*** Source material ***

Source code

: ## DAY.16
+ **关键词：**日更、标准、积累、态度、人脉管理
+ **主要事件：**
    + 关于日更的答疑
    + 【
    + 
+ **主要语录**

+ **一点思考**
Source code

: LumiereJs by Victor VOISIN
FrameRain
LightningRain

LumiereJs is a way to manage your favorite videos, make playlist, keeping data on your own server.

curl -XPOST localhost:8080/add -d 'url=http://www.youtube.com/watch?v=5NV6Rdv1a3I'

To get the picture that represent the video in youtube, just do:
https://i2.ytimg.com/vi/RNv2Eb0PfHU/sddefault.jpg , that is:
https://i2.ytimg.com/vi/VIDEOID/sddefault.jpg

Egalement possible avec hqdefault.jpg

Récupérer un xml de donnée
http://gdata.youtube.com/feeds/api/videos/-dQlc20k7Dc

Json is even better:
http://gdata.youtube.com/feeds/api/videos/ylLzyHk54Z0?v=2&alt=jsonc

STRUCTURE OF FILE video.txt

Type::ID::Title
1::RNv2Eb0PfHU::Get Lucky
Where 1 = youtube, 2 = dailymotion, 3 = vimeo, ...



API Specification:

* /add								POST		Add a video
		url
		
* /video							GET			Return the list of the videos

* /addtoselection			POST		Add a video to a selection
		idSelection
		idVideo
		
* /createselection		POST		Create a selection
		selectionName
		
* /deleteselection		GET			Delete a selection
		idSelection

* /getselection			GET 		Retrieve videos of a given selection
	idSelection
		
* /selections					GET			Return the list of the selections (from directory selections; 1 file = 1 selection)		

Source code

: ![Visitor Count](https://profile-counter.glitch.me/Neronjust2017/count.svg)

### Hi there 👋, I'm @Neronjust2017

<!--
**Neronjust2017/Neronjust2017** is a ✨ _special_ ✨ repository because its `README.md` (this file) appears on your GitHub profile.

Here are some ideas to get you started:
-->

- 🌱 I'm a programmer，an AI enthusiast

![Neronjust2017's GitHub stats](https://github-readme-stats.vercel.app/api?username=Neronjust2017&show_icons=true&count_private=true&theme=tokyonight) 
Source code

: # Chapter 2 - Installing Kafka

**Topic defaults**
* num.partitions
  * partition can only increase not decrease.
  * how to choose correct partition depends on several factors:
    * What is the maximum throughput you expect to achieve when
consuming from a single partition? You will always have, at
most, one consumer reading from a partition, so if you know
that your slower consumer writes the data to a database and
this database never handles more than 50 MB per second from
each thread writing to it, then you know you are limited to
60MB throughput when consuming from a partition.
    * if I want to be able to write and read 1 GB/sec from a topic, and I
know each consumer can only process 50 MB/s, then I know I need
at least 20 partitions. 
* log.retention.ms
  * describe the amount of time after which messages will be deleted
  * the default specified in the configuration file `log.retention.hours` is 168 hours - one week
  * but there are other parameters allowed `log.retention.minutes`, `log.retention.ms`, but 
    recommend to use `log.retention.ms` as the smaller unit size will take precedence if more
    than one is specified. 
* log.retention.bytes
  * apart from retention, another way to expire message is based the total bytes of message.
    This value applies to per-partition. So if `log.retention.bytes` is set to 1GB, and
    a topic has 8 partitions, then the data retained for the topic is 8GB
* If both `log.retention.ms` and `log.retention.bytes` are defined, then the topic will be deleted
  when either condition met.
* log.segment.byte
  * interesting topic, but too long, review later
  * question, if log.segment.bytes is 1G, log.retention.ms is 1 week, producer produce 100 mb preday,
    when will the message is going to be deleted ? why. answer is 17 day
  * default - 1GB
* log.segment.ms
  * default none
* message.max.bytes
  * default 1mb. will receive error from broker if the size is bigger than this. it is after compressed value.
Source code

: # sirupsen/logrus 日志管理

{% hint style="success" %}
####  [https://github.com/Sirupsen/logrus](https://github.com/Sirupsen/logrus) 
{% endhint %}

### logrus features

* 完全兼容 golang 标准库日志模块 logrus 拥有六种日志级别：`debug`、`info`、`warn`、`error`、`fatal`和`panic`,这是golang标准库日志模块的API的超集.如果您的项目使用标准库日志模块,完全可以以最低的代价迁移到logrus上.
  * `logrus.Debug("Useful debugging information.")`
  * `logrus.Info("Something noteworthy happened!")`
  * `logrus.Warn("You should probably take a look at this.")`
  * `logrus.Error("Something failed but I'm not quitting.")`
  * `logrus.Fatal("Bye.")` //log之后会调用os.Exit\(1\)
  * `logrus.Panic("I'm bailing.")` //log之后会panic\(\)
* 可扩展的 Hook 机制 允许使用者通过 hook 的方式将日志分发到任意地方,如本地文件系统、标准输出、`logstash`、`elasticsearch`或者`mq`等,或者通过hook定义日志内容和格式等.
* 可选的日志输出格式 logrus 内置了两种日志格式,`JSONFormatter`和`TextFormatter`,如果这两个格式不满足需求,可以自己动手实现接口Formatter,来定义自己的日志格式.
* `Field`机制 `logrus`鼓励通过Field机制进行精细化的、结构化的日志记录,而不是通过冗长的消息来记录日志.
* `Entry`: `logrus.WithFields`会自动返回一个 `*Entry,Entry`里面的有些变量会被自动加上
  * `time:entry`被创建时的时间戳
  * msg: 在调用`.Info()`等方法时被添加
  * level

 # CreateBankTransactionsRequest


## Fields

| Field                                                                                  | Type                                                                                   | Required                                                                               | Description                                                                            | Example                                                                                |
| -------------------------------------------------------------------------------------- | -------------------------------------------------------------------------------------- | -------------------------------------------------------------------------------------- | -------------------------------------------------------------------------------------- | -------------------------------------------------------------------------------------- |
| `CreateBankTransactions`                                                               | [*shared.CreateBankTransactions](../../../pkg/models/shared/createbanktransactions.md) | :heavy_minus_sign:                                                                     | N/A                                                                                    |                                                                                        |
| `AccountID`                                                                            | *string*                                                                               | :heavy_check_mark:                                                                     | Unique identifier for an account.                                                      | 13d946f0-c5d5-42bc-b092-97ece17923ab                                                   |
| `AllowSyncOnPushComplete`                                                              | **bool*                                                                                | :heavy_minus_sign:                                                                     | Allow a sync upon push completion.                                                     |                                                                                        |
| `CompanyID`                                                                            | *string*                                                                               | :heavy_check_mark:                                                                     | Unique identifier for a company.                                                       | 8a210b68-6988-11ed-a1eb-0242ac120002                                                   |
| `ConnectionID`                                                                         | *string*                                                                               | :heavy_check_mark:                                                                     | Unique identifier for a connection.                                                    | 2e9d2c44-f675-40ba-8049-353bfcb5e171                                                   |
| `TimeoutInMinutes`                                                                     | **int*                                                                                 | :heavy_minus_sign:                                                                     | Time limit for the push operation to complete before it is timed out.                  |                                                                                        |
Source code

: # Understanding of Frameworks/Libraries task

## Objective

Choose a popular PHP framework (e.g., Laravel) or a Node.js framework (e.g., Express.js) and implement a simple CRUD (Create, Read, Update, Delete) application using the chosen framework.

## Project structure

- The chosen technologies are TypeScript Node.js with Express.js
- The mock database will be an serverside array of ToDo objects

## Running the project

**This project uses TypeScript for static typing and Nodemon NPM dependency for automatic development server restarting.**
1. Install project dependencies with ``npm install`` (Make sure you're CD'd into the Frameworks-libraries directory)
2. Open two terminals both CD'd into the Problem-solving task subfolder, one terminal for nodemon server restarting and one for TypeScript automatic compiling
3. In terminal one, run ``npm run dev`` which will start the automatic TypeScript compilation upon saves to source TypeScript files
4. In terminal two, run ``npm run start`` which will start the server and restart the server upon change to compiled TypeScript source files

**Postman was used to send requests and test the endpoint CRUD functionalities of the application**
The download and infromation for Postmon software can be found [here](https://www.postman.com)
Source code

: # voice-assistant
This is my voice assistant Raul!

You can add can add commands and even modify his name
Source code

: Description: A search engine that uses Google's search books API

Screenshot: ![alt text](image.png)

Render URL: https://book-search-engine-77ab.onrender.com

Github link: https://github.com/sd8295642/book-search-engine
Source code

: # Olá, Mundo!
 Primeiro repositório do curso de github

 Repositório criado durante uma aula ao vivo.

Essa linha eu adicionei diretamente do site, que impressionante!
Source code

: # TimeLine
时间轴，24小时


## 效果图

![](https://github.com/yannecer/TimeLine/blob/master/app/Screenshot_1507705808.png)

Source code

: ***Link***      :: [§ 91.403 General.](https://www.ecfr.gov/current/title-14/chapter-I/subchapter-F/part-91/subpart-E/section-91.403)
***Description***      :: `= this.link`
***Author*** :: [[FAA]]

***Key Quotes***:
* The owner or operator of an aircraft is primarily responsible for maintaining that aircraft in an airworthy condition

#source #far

*** End of Source material ***

Exercise objective
Return, from the entries, each line that holds "LumiereJs".

Written reply
: LumiereJs by Victor VOISIN
LumiereJs is a way to manage your favorite videos, make playlist, keeping data on your own server.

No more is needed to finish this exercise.